🤖 AI Summary
This paper addresses the challenge of achieving efficient human-AI alignment in multi-objective, pluralistic value environments. We propose the Resource-Rational Contractualism (RRC) framework—a novel integration of contractualist ethics and resource-rational cognitive modeling—that employs cognitively inspired heuristics to rapidly approximate intersubjectively acceptable normative agreements under bounded computational resources. Unlike conventional approaches, RRC substantially reduces the computational and coordination overhead required for large-scale social consensus formation and enables dynamic adaptation of AI systems to heterogeneous value landscapes. Technically, RRC unifies normative modeling, computational game theory, bounded-rational decision-making, and social preference inference, jointly optimizing normative robustness and computational feasibility. Empirical evaluation demonstrates significant improvements in interpretability, cross-group adaptability, and collaborative reliability.
📝 Abstract
AI systems will soon have to navigate human environments and make decisions that affect people and other AI agents whose goals and values diverge.
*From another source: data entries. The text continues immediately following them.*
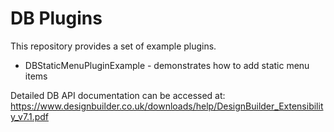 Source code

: # DB Plugins
This repository provides a set of example plugins.
* DBStaticMenuPluginExample - demonstrates how to add static menu items

Detailed DB API documentation can be accessed at:\
https://www.designbuilder.co.uk/downloads/help/DesignBuilder_Extensibility_v7.1.pdf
Contractualist alignment proposes grounding those decisions in agreements that diverse stakeholders would endorse under the right conditions, yet securing such agreement at scale remains costly and slow -- even for advanced AI. We therefore propose Resource-Rational Contractualism (RRC): a framework where AI systems approximate the agreements rational parties would form by drawing on a toolbox of normatively-grounded, cognitively-inspired heuristics that trade effort for accuracy. An RRC-aligned agent would not only operate efficiently, but also be equipped to dynamically adapt to and interpret the ever-changing human social world.